Data extract:
---------------

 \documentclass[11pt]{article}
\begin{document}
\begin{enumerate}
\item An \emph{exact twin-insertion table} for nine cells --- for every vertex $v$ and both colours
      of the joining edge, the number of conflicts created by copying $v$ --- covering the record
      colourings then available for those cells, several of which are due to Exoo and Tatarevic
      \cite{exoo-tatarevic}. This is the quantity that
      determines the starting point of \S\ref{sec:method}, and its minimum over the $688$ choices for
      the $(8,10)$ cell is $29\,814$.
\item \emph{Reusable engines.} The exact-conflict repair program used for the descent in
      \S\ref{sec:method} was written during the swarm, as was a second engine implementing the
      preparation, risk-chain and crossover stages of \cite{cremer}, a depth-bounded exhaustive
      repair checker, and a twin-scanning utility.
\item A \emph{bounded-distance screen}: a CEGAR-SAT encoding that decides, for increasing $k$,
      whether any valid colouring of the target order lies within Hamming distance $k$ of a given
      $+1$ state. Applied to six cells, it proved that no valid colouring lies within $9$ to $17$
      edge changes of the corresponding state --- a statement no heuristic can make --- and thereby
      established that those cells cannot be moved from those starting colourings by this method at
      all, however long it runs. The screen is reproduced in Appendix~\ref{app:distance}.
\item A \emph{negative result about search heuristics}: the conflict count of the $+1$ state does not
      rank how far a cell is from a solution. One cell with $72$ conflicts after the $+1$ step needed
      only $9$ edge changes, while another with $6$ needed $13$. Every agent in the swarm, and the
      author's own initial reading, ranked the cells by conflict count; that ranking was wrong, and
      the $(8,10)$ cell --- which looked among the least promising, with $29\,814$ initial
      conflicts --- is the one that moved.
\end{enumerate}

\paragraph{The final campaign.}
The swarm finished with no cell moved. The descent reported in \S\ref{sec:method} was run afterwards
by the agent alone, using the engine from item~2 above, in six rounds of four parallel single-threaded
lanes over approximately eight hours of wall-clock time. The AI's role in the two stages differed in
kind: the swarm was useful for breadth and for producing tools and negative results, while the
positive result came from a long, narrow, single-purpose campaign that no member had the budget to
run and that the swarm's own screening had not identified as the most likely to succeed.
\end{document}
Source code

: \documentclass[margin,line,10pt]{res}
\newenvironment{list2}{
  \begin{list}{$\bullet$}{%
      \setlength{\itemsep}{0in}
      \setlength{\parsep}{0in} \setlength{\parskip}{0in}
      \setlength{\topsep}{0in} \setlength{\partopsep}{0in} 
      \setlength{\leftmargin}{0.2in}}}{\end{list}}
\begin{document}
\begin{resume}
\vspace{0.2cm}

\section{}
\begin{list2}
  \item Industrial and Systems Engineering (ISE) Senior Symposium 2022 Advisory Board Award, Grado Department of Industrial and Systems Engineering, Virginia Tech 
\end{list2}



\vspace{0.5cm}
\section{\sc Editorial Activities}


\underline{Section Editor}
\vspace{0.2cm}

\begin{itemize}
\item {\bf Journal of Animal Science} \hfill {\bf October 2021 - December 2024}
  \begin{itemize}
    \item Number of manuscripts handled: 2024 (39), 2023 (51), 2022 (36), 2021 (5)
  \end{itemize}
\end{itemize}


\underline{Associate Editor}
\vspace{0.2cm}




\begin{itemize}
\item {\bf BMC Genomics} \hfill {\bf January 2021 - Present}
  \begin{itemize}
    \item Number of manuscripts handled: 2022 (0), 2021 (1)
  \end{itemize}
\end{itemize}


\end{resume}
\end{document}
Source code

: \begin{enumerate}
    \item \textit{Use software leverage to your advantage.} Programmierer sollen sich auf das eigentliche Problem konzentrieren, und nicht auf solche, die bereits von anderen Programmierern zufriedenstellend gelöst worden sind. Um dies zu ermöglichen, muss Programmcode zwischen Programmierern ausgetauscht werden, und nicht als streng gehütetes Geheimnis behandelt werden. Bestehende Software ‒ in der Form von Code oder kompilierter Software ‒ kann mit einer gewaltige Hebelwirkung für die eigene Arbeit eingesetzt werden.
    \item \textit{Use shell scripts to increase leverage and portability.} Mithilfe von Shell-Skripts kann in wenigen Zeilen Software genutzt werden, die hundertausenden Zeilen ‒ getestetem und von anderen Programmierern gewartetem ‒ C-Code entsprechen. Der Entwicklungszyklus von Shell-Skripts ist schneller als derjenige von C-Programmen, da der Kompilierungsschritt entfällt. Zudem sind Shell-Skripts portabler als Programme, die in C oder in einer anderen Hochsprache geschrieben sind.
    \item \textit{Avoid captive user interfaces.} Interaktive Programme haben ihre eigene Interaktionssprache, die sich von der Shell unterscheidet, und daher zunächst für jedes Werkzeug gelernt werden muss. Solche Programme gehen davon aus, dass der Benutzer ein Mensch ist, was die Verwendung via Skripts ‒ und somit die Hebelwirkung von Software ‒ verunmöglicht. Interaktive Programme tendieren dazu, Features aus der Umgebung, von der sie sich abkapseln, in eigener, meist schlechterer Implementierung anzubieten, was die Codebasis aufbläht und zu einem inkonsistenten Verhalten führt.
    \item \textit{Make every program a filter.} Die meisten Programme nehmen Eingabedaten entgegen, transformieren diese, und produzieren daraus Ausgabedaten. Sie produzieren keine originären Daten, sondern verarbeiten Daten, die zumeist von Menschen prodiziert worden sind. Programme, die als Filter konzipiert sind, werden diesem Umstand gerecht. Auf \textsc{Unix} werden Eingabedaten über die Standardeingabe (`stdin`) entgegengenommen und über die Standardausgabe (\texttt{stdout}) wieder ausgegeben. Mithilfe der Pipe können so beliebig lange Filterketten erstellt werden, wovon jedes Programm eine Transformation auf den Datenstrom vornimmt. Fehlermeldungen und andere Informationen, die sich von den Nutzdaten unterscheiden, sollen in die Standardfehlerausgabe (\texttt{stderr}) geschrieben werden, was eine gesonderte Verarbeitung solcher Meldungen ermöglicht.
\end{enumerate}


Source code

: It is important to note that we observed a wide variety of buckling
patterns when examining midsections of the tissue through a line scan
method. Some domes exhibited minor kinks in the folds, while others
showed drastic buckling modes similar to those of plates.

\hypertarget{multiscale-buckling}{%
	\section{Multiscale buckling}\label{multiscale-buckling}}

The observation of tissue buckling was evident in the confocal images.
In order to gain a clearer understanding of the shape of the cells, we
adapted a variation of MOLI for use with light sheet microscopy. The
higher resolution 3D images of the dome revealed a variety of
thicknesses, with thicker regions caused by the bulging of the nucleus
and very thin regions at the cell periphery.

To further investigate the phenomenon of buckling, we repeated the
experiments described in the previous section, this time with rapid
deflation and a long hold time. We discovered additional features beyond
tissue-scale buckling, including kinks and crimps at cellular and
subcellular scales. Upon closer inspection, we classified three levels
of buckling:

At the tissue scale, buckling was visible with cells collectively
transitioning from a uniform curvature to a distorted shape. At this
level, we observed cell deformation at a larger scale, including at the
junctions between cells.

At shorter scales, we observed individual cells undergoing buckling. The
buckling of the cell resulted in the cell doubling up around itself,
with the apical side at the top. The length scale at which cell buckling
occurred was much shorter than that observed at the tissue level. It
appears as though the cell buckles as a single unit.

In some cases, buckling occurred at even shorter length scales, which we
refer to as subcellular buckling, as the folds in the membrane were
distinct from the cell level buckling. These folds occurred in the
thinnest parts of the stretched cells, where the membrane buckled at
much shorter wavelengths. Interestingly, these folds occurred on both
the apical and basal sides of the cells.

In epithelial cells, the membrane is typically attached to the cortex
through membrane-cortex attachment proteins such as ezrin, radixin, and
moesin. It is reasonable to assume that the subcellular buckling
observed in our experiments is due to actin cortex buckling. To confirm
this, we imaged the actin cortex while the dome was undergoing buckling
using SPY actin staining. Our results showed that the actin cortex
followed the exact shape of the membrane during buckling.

---------------

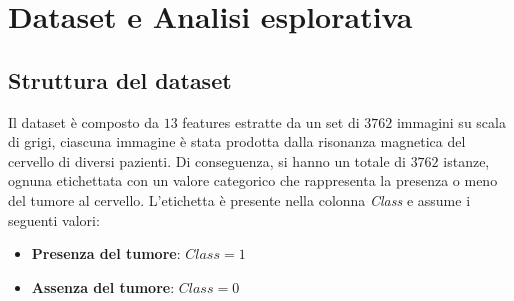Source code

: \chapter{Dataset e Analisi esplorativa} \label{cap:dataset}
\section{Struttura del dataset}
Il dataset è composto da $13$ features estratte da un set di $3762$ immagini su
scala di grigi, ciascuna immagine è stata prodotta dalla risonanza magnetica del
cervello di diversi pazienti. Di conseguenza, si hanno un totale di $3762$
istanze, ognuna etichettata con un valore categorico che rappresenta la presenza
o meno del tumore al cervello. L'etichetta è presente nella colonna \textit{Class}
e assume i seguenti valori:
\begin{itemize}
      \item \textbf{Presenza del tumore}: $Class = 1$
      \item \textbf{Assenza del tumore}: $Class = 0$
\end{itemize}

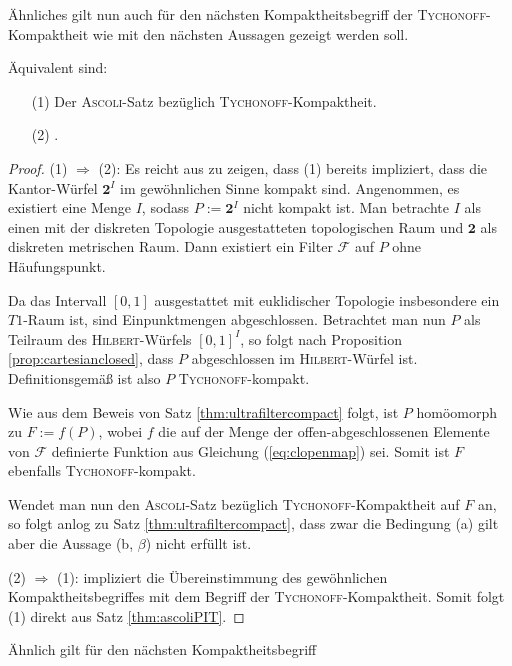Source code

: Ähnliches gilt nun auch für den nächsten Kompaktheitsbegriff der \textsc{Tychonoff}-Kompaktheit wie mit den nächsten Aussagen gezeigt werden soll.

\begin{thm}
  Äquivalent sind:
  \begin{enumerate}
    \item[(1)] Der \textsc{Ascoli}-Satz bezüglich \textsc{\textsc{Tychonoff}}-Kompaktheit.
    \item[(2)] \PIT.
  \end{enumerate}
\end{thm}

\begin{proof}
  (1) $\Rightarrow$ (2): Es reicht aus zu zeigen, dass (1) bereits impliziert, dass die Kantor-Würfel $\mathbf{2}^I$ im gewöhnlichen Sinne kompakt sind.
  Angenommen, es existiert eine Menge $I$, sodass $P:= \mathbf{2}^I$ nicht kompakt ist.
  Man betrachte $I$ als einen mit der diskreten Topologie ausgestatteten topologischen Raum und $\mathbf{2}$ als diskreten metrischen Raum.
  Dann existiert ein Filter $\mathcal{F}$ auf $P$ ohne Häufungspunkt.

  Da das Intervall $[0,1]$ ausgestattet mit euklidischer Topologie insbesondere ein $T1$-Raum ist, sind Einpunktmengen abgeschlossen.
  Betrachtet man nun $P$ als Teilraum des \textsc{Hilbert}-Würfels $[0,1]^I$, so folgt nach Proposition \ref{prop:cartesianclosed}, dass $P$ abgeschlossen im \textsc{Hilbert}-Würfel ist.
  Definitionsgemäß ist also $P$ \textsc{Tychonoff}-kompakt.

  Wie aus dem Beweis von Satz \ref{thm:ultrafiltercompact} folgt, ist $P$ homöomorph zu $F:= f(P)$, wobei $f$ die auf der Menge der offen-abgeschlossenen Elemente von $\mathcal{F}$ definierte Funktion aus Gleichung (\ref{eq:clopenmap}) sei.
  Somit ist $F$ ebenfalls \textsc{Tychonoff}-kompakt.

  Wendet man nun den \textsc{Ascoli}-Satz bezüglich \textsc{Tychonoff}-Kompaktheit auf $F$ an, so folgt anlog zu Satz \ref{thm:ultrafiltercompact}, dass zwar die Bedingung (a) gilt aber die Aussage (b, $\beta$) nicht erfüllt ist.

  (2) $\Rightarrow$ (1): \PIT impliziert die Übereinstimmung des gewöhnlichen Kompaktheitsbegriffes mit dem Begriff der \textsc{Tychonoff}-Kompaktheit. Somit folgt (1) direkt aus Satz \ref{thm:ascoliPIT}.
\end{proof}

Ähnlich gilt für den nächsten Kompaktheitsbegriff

---------------

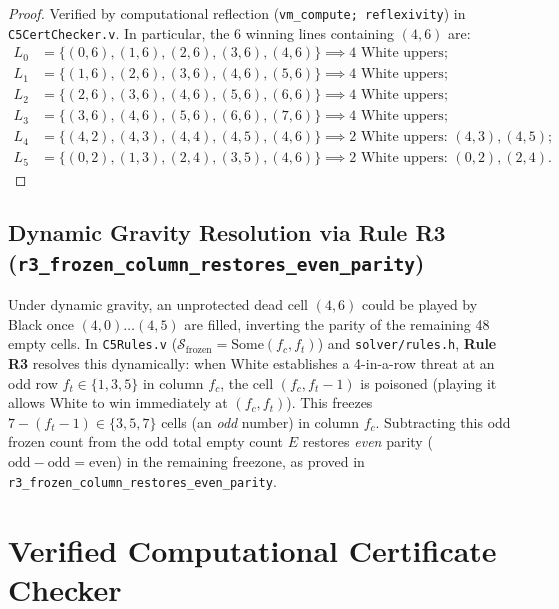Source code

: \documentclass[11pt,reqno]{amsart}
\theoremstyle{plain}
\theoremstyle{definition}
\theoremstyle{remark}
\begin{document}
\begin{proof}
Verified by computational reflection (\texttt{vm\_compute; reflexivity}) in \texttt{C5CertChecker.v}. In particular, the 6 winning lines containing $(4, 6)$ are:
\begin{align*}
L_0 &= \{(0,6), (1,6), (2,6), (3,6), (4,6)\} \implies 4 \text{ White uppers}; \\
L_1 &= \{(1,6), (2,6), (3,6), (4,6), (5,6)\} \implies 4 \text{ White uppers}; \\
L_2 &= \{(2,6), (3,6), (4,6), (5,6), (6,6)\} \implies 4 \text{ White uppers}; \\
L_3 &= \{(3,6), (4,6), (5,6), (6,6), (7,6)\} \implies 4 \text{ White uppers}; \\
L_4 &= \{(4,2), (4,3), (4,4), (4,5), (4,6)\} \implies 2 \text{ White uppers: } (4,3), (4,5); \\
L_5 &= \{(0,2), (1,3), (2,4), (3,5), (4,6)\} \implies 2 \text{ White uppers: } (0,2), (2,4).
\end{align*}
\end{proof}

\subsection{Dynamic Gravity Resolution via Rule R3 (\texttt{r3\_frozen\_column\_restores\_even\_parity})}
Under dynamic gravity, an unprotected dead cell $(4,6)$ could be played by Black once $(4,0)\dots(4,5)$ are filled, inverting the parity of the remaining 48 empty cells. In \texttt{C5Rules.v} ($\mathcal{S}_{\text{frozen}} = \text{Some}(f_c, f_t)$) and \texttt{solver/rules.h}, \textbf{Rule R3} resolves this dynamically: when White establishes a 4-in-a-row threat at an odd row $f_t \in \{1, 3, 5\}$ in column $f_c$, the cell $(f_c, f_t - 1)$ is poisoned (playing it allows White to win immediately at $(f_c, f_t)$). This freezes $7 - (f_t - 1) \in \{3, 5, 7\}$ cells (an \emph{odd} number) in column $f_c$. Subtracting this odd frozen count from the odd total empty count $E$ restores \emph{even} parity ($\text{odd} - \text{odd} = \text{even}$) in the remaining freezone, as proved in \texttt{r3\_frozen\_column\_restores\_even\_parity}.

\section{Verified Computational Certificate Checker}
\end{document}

---------------

Exercise directions:
Wherever the word "Tychonoff" appears in the listing above, copy the whole line.

Completed task:
: Ähnliches gilt nun auch für den nächsten Kompaktheitsbegriff der \textsc{Tychonoff}-Kompaktheit wie mit den nächsten Aussagen gezeigt werden soll.
    \item[(1)] Der \textsc{Ascoli}-Satz bezüglich \textsc{\textsc{Tychonoff}}-Kompaktheit.
  Definitionsgemäß ist also $P$ \textsc{Tychonoff}-kompakt.
  Somit ist $F$ ebenfalls \textsc{Tychonoff}-kompakt.
  Wendet man nun den \textsc{Ascoli}-Satz bezüglich \textsc{Tychonoff}-Kompaktheit auf $F$ an, so folgt anlog zu Satz \ref{thm:ultrafiltercompact}, dass zwar die Bedingung (a) gilt aber die Aussage (b, $\beta$) nicht erfüllt ist.
  (2) $\Rightarrow$ (1): \PIT impliziert die Übereinstimmung des gewöhnlichen Kompaktheitsbegriffes mit dem Begriff der \textsc{Tychonoff}-Kompaktheit. Somit folgt (1) direkt aus Satz \ref{thm:ascoliPIT}.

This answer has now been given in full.